Meerdere mensen zal ik vanaf nu nooit meer in levende lijve kunnen zien. De Grote K, ouderdom, ongeluk, het komt allemaal voorbij.
De dood maakt helaas geen uitzonderingen.
Juist de mensen die je een lang en gelukkig leven gunt zijn er plotsklaps niet meer. Weggerukt. En er is niets aan te doen.
Soms speelt de dood een macaber spelletje. Vorige week werd ik gebeld: “Neem maar afscheid van overgrootoma, de arts denkt dat ze nog hooguit een dag te leven heeft.”
Ik haalde Zoon eerder uit school. Verwachtingsvol keek hij mij aan. “Naar welk pretpark gaan we?” vroeg hij enthousiast. “Nou,” begon ik, “Ik heb helaas heel erg vervelend nieuws lieverd.”
We reden zo snel als de Kia kon naar het huis van oma.
Huilend knuffelde zoon zijn overgrootmoeder. Waarop ze spontaan begon te rochelen. Ze deed haar ogen open, maar ze had niet echt door wat er aan de hand was. Niet veel later sliep ze weer.
Zoon huilde de longen uit zijn lijf, maar wat was hij dankbaar dat hij oma nog even levend gezien had.
De dag erop deed oma haar ogen open.
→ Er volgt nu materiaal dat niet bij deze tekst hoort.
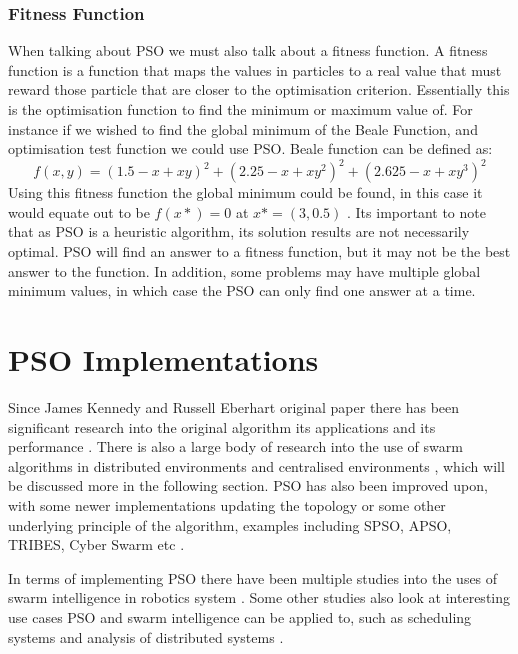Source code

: \documentclass[oneside,12pt]{book}
\begin{document}
\subsubsection{Fitness Function}
When talking about PSO we must also talk about a fitness function. A fitness function is a function that maps the values in particles to a real value that must reward those particle that are closer to the optimisation criterion. Essentially this is the optimisation function to find the minimum or maximum value of. For instance if we wished to find the global minimum of the Beale Function, and optimisation test function we could use PSO. Beale function can be defined as:
\begin{equation}
f(x, y) = (1.5-x+xy)^2+(2.25-x+xy^2)^2+(2.625-x+xy^3)^2
\end{equation}
Using this fitness function the global minimum could be found, in this case it would equate out to be $f(x*)=0$ at $x*=(3,0.5)$ \cite{bingham}. Its important to note that as PSO is a heuristic algorithm, its solution results are not necessarily optimal. PSO will find an answer to a fitness function, but it may not be the best answer to the function. In addition, some problems may have multiple global minimum values, in which case the PSO can only find one answer at a time.

\section{PSO Implementations}
Since James Kennedy and Russell Eberhart original paper there has been significant research into the original algorithm \cite{piotrowski_napiorkowski_piotrowska_2020, bai_2010, imrantextordfeminine2013overview, wang_tan_liu_2017} its applications \cite{hereford_2006, beni_2005, blum_li, raquel2005effective} and its performance \cite{yin_yu_wang_wang_2006, kennedy_1999}. There is also a large body of research into the use of swarm algorithms in distributed environments \cite{akat_gazi_2008, salza_ferrucci_2019, peleg_2005} and centralised environments \cite{trelea_2003, xie2003overview, poli2007particle}, which will be discussed more in the following section. PSO has also been improved upon, with some newer implementations updating the topology or some other underlying principle of the algorithm, examples including SPSO, APSO, TRIBES, Cyber Swarm etc \cite{zhou2009gpu, oca_stutzle_birattari_dorigo_2009, cooren2009performance, yin2010cyber}.

In terms of implementing PSO there have been multiple studies into the uses of swarm intelligence in robotics system \cite{sa_nedjah_mourelle_2016, meng_gan_2008, hereford_2006}. Some other studies also look at interesting use cases PSO and swarm intelligence can be applied to, such as scheduling systems and analysis of distributed systems \cite{li_yang_su_lu_yu_2019, moradi_fotuhi-firuzabad_2008, nouiri_bekrar_jemai_niar_ammari_2015, sahin2007fault}. 
\end{document}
Ze begon te kletsen en bewees weer eens hoe eigenwijs ze is: “Ik ga wanneer ík dat wil.”
Anderen is het helaas niet gegund.
“Zojuist is ze overleden,” kreeg ik op mijn scherm te zien.
“Hij was niet eens ziek, maar we houden ons vast aan het idee dat hij er geen weet van gehad heeft,” stond er in een ander bericht.
“Net 16 jaar, zijn moeder gaat helemaal stuk,” in weer een andere app.
De dood loert. Zoveel is duidelijk.
En het leven gaat door. Ademen en verder gaan. Meer kan je niet doen.
De dood heeft mij deze maand bij de keel gegrepen. Een wrang gevoel maakt zich van mij meester. Ik maak een terugtrekkende beweging en merk dat ik heel graag alleen ben. Emoties verwerken.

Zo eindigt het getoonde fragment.